The Homoplasy Test (Maynard Smith & Smith, 1998) aims to measure the importance of recombination between members of a population. It is only valid where sequences differ by ~5% of nucleotides or less. The test tries to determine if there is a statistically significant excess of homoplasies (shared similarities found in different branches of a phylogenetic tree not inherited directly from an ancestor) derived from the dataset, compared to an estimate of the number of homoplasies expected by mutation in the absence of recombination. An excess of homoplasies is likely to have been brought about by recombination. The test requires at least six sequences containing at least ten 'informative sites' (sites at which the rarer of two alternative bases is present at least twice). A 'homoplasy ratio' is calculated which should range from zero, for a clonal population, to one, for a population under free recombination.

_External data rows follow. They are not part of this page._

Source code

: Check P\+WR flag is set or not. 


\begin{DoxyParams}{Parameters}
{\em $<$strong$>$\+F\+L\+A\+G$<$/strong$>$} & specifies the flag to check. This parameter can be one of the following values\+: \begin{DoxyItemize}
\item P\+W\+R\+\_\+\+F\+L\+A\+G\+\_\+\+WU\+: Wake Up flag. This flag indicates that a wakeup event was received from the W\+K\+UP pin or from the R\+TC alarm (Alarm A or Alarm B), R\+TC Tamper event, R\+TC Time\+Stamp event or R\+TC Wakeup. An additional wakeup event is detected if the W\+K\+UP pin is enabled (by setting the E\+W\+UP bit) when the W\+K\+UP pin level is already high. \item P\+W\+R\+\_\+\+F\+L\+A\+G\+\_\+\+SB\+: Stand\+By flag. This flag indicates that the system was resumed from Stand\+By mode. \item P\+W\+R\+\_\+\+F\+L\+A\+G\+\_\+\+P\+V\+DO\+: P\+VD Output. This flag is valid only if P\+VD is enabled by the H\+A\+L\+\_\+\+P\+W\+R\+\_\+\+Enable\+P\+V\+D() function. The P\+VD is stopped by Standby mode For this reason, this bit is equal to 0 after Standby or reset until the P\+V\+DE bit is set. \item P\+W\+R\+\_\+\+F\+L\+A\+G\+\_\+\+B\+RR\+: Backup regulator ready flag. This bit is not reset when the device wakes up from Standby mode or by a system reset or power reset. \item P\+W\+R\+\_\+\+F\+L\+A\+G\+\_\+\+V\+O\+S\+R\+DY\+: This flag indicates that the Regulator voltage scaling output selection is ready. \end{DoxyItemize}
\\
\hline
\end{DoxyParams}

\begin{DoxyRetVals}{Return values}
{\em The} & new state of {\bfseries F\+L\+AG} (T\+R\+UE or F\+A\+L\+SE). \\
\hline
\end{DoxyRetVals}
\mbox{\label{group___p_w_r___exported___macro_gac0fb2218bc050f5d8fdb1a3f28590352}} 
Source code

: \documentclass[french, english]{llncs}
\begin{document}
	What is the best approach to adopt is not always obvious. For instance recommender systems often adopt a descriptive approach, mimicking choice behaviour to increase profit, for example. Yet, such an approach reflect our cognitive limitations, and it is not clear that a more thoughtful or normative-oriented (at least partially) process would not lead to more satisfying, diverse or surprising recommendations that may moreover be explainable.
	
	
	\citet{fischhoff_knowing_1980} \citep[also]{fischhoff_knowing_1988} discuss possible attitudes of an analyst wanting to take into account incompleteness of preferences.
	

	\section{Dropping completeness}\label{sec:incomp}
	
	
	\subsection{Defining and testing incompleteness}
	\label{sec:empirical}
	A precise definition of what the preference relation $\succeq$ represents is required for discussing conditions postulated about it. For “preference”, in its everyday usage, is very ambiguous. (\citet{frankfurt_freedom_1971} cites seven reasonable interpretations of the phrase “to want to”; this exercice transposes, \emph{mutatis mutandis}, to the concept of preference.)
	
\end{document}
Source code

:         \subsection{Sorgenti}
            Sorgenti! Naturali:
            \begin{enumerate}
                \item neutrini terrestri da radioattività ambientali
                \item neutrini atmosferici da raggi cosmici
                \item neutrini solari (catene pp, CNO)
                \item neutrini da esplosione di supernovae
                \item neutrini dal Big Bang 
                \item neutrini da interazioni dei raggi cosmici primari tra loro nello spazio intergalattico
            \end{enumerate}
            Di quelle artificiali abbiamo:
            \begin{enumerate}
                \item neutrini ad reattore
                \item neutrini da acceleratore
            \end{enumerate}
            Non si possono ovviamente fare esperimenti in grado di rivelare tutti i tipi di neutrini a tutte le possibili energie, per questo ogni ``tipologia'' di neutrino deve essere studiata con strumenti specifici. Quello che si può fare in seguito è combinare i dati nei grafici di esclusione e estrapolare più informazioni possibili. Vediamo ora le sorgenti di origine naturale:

This analysis requires both allelic profiles and the allele sequences to be loaded. Again, individual isolates may be selected or deselected from inclusion using the 'Isolate Selection' dialog reachable from the 'Options' menu. This analysis also requires that the open reading frames are identified for each locus and the program will prompt for this information. If necessary, it will take you to the 'Reading Frames' dialog where these can be auto-detected.
To run the analysis, click 'Analysis ... Tests for Recombination ... Homoplasy Test'. The test only looks at third site positions and removes all non-synonymous codons from the analysis. During the first pass, the number of variable third sites and informative sites are determined for each locus. You are then presented with a dialog box presenting a series of check boxes for each locus. Check the ones you wish to perform the analysis on. If a locus has less than 10 informative sites, the box will be unchecked and the analysis will not be performed on it. For large data sets on older, slower computers, computation time is significant and may run into hours. You are also prompted to enter an estimate of the 'Effective site number', Se, based as a proportion of the number of third sites, S. Se is an estimate of the number of sites that are 'free to change', with the rest being selectively constrained. For a fuller understanding please see Maynard-Smith & Smith, 1998. Changing the value of Se affects the significance of the results. The most reliable method of estimating Se is to utilise an outgroup sequence that has the same codon bias and GC ratio as the ingroup sequences. At the moment, Se estimation using an outgroup is not supported by the package, but it is envisaged that future versions will offer the option. In the absence of an outgroup, using a value of Se = 0.6S is conservative (where if recombination is detected it is likely to be real). A value of Se = S, which assumes that all sites are equally likely to change, is likely to lead to an overestimate and therefore you may conclude that recombination has occurred when there hasn't been any. A value of 0.6S is the default setting.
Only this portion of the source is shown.